Então, por que acontecem? Na análise de José Cláudio Alves, o grupo político da extrema-direita “está empastelado e não está conseguindo reagir. Vejo a operação como uma necessidade de manter as fileiras deles unificadas em torno dos discursos ‘bandido bom é bandido morto’, ‘temos que fazer operações porque estamos combatendo o crime’”. As pessoas que entram nesse discurso nem fazem ideia do que está acontecendo, agregou.

O aproveitamento político dessa situação chega ao exagero de um senador da República pedir a intervenção bélica e militar dos Estados Unidos nas águas da Guanabara. Como se os Estados Unidos fossem uma nação sem crimes e criminosos, uma nação mergulhada na paz e na tranquilidade. Se Trump precisa bombardear pequenas embarcações no mar do Caribe supondo que são capitaneadas por traficantes de drogas, é um atestado de que ele não consegue combater o crime no seu próprio território.
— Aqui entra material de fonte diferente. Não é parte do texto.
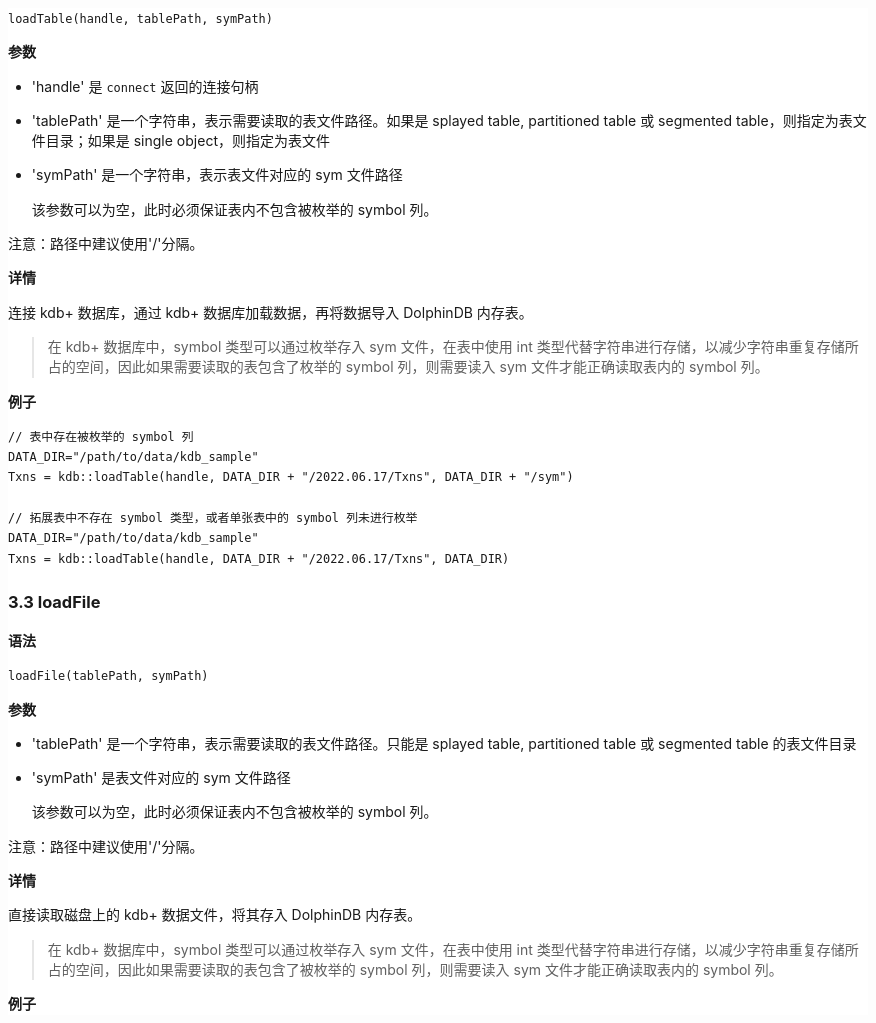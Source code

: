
 ```DolphinDB
loadTable(handle, tablePath, symPath)
```

**参数**

- 'handle' 是 `connect` 返回的连接句柄

- 'tablePath' 是一个字符串，表示需要读取的表文件路径。如果是 splayed table, partitioned table 或 segmented table，则指定为表文件目录；如果是 single object，则指定为表文件

- 'symPath' 是一个字符串，表示表文件对应的 sym 文件路径

  该参数可以为空，此时必须保证表内不包含被枚举的 symbol 列。

注意：路径中建议使用'/'分隔。

**详情**

连接 kdb+ 数据库，通过 kdb+ 数据库加载数据，再将数据导入 DolphinDB 内存表。

>在 kdb+ 数据库中，symbol 类型可以通过枚举存入 sym 文件，在表中使用 int 类型代替字符串进行存储，以减少字符串重复存储所占的空间，因此如果需要读取的表包含了枚举的 symbol 列，则需要读入 sym 文件才能正确读取表内的 symbol 列。

**例子**

```DolphinDB
// 表中存在被枚举的 symbol 列
DATA_DIR="/path/to/data/kdb_sample"
Txns = kdb::loadTable(handle, DATA_DIR + "/2022.06.17/Txns", DATA_DIR + "/sym")

// 拓展表中不存在 symbol 类型，或者单张表中的 symbol 列未进行枚举
DATA_DIR="/path/to/data/kdb_sample"
Txns = kdb::loadTable(handle, DATA_DIR + "/2022.06.17/Txns", DATA_DIR)
```

### 3.3 loadFile

**语法**

```DolphinDB
loadFile(tablePath, symPath)
```

**参数**

- 'tablePath' 是一个字符串，表示需要读取的表文件路径。只能是 splayed table, partitioned table 或 segmented table 的表文件目录

- 'symPath' 是表文件对应的 sym 文件路径

  该参数可以为空，此时必须保证表内不包含被枚举的 symbol 列。

注意：路径中建议使用'/'分隔。

**详情**

直接读取磁盘上的 kdb+ 数据文件，将其存入 DolphinDB 内存表。

>在 kdb+ 数据库中，symbol 类型可以通过枚举存入 sym 文件，在表中使用 int 类型代替字符串进行存储，以减少字符串重复存储所占的空间，因此如果需要读取的表包含了被枚举的 symbol 列，则需要读入 sym 文件才能正确读取表内的 symbol 列。

**例子**
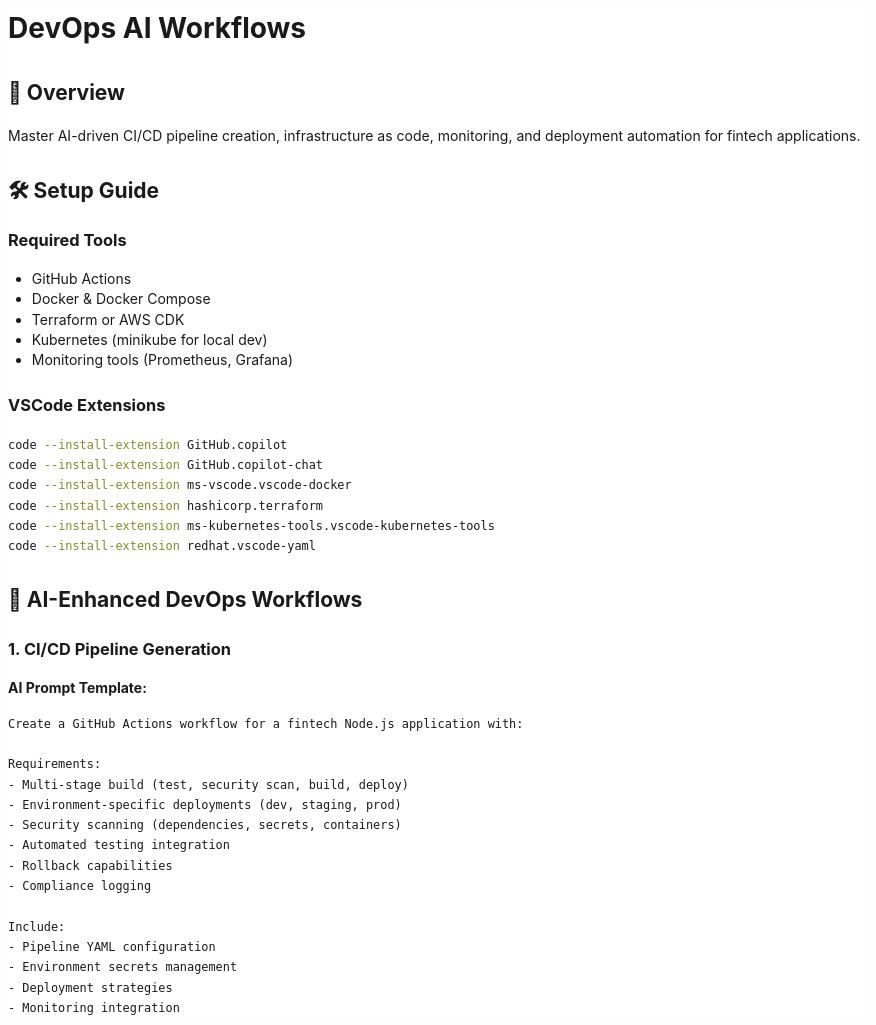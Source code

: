 # DevOps AI Workflows

## 🎯 Overview

Master AI-driven CI/CD pipeline creation, infrastructure as code, monitoring, and deployment automation for fintech applications.

## 🛠️ Setup Guide

### Required Tools
- GitHub Actions
- Docker & Docker Compose
- Terraform or AWS CDK
- Kubernetes (minikube for local dev)
- Monitoring tools (Prometheus, Grafana)

### VSCode Extensions
```bash
code --install-extension GitHub.copilot
code --install-extension GitHub.copilot-chat
code --install-extension ms-vscode.vscode-docker
code --install-extension hashicorp.terraform
code --install-extension ms-kubernetes-tools.vscode-kubernetes-tools
code --install-extension redhat.vscode-yaml
```

## 🚀 AI-Enhanced DevOps Workflows

### 1. CI/CD Pipeline Generation

**AI Prompt Template:**
```
Create a GitHub Actions workflow for a fintech Node.js application with:

Requirements:
- Multi-stage build (test, security scan, build, deploy)
- Environment-specific deployments (dev, staging, prod)
- Security scanning (dependencies, secrets, containers)
- Automated testing integration
- Rollback capabilities
- Compliance logging

Include:
- Pipeline YAML configuration
- Environment secrets management
- Deployment strategies
- Monitoring integration
```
E o que dá poder a Trump de se intrometer em problemas alheios, quebrando a autodeterminação dos povos?

Mas o importante é que, agora e a partir da chacina, o Rio de Janeiro está muito mais tranquilo, as pessoas não têm mais receio de sair às ruas, o tráfico acabou!


*Edelberto Behs é Jornalista, Coordenador do Curso de Jornalismo da Unisinos durante o período de 2003 a 2020. Foi editor assistente de Geral no Diário do Sul, de Porto Alegre, assessor de imprensa da IECLB, assessor de imprensa do Consulado Geral da República Federal da Alemanha, em Porto Alegre, e editor do serviço em português da Agência Latino-Americana e Caribenha de Comunicação (ALC).